Exclude images and print all the records verbatim.

> [Collected data]:
>>>>

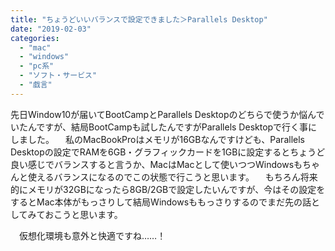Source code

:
 ```yaml
---
title: "ちょうどいいバランスで設定できました＞Parallels Desktop"
date: "2019-02-03"
categories: 
  - "mac"
  - "windows"
  - "pc系"
  - "ソフト・サービス"
  - "戯言"
---
```


先日Window10が届いてBootCampとParallels Desktopのどちらで使うか悩んでいたんですが、結局BootCampも試したんですがParallels Desktopで行く事にしました。 　私のMacBookProはメモリが16GBなんですけども、Parallels Desktopの設定でRAMを6GB・グラフィックカードを1GBに設定するとちょうど良い感じでバランスすると言うか、MacはMacとして使いつつWindowsもちゃんと使えるバランスになるのでこの状態で行こうと思います。 　もちろん将来的にメモリが32GBになったら8GB/2GBで設定したいんですが、今はその設定をするとMac本体がもっさりして結局Windowsももっさりするのでまだ先の話としてみておこうと思います。

　仮想化環境も意外と快適ですね……！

<<<<

> [EXERCISE ANSWER]:
Source code

:
 ```yaml
---
title: "ちょうどいいバランスで設定できました＞Parallels Desktop"
date: "2019-02-03"
categories: 
  - "mac"
  - "windows"
  - "pc系"
  - "ソフト・サービス"
  - "戯言"
---
```


先日Window10が届いてBootCampとParallels Desktopのどちらで使うか悩んでいたんですが、結局BootCampも試したんですがParallels Desktopで行く事にしました。 　私のMacBookProはメモリが16GBなんですけども、Parallels Desktopの設定でRAMを6GB・グラフィックカードを1GBに設定するとちょうど良い感じでバランスすると言うか、MacはMacとして使いつつWindowsもちゃんと使えるバランスになるのでこの状態で行こうと思います。 　もちろん将来的にメモリが32GBになったら8GB/2GBで設定したいんですが、今はその設定をするとMac本体がもっさりして結局Windowsももっさりするのでまだ先の話としてみておこうと思います。

　仮想化環境も意外と快適ですね……！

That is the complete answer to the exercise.